Big Ten play kicks off Friday night in Iowa City, where the Spartans will face a hungry Iowa team that has won six straight matches. And after that they have a date with mighty defending National Champion Nebraska, Sunday afternoon in Lincoln. 

“This is known to be one of the best conferences in the nation,” freshman setter Elena Shklyar said. “There are no nights where you can take a night off, so I’m really excited to finally get the Big Ten season going.” 

Last year’s team was senior-laden, with Autumn Bailey and Alyssa Garvelink earning second-team AVCA All-American honors. The goals were ambitious, the dreams were big. When the season ended with a disappointing sweep at the hands of Penn State in the Elite Eight, everyone knew that era of Spartan volleyball was over.

This new group of women in green and white are not shrinking from the task at hand. Expectations are not as high as last year. There are no Final Four delusions. But the measure of a program is not what happens when the team is loaded with All-America caliber seniors. 

“I think a lot of people just figure we’re not gonna be able to do much because we are young, and that’s to be determined,” Coach Cathy George said. “We have to play together and answer the challenges, so the way we have to go about is one step at a time.”

Of the nine players who appeared in all four sets of Saturday night’s match against Western Michigan, only one, junior defensive specialist Samantha McLean, is an upperclassman. Sophomore libero Jamye Cox is the only player that appeared in every set last season that is still on the team. This is the kind of youth that the Big Ten, the best volleyball conference in the nation, is known to expose.

The preseason was successful. An opening night loss to Tennessee was corrected, adversity was handled and the team gained confidence. 

“Now it’s full speed ahead,” sophomore outside hitter Alyssa Chronowski said. “We found a system that we think is gonna be really successful, and we’re just gonna go all out.” 

The team is confident. Young teams are sometimes simply too young to be scared. Put Jamye Cox aside, and none of these players have seen what it’s like to compete against the likes of Nebraska, Penn State and Wisconsin. 

“We know that people are viewing us as the underdogs, but we’ve been working our butts off in practice,” Cox said. “We’re prepared, we’re ready.” 

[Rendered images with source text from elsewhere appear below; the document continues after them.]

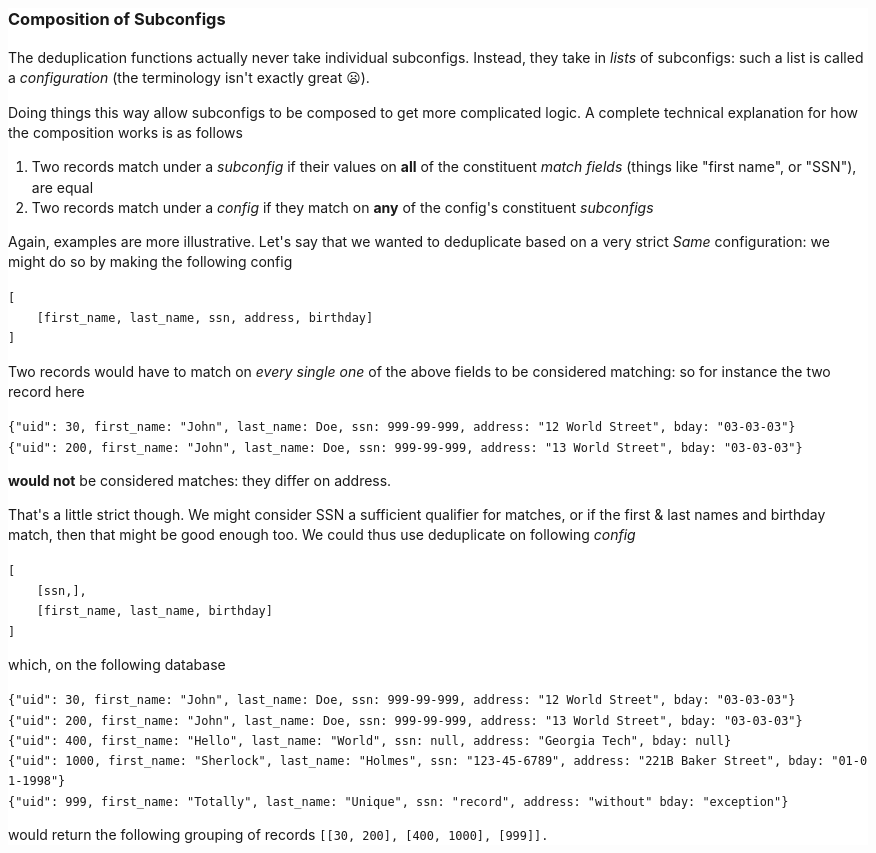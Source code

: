 ### Composition of Subconfigs
The deduplication functions actually never take individual subconfigs. Instead, they take in *lists* of subconfigs: such a list is called a *configuration* (the terminology isn't exactly great :frowning:).

Doing things this way allow subconfigs to be composed to get more complicated logic. A complete technical explanation for how the composition works is as follows

1. Two records match under a *subconfig* if their values on **all** of the constituent *match fields* (things like "first name", or "SSN"), are equal
2. Two records match under a *config* if they match on **any** of the config's constituent *subconfigs*

Again, examples are more illustrative. Let's say that we wanted to deduplicate based on a very strict *Same* configuration: we might do so by making the following config
```
[
    [first_name, last_name, ssn, address, birthday]
]
```
Two records would have to match on *every single one* of the above fields to be considered matching: so for instance the two record here
```
{"uid": 30, first_name: "John", last_name: Doe, ssn: 999-99-999, address: "12 World Street", bday: "03-03-03"}
{"uid": 200, first_name: "John", last_name: Doe, ssn: 999-99-999, address: "13 World Street", bday: "03-03-03"}
```

**would not** be considered matches: they differ on address.

That's a little strict though. We might consider SSN a sufficient qualifier for matches, or if the first & last names and birthday match, then that might be good enough too. We could thus use deduplicate on following *config*
```
[
    [ssn,],
    [first_name, last_name, birthday]
]
```
which, on the following database
```
{"uid": 30, first_name: "John", last_name: Doe, ssn: 999-99-999, address: "12 World Street", bday: "03-03-03"}
{"uid": 200, first_name: "John", last_name: Doe, ssn: 999-99-999, address: "13 World Street", bday: "03-03-03"}
{"uid": 400, first_name: "Hello", last_name: "World", ssn: null, address: "Georgia Tech", bday: null}
{"uid": 1000, first_name: "Sherlock", last_name: "Holmes", ssn: "123-45-6789", address: "221B Baker Street", bday: "01-01-1998"}
{"uid": 999, first_name: "Totally", last_name: "Unique", ssn: "record", address: "without" bday: "exception"}
```
would return the following grouping of records `[[30, 200], [400, 1000], [999]].`
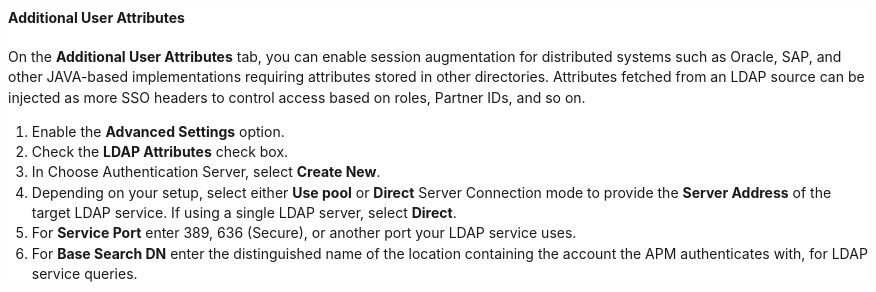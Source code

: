 #### Additional User Attributes

On the **Additional User Attributes** tab, you can enable session augmentation for distributed systems such as Oracle, SAP, and other JAVA-based implementations requiring attributes stored in other directories. Attributes fetched from an LDAP source can be injected as more SSO headers to control access based on roles, Partner IDs, and so on.

1. Enable the **Advanced Settings** option.
2. Check the **LDAP Attributes** check box.
3. In Choose Authentication Server, select **Create New**.
4. Depending on your setup, select either **Use pool** or **Direct** Server Connection mode to provide the **Server Address** of the target LDAP service. If using a single LDAP server, select **Direct**.
5. For **Service Port** enter 389, 636 (Secure), or another port your LDAP service uses.
6. For **Base Search DN** enter the distinguished name of the location containing the account the APM authenticates with, for LDAP service queries.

The season will not be defined by this weekend, of course. A victory over Iowa and a credible performance against Nebraska would not make the season a success. In that vein, two blowout losses would not necessarily make the season a failure. 

But make no mistake, this weekend does matter. It will test the the freshman middle duo of Naya Gros and Rebecka Poljan against the fight of Iowa and the power of Nebraska. It will test the new, faster Spartan tempo with a freshman setter and sophomore outside hitters against the defending champions. 

Come Sunday night, we’ll start to know if this team’s quiet confidence is reflective of a team ready to defy expectations, or the hot air of a young team that doesn’t know better.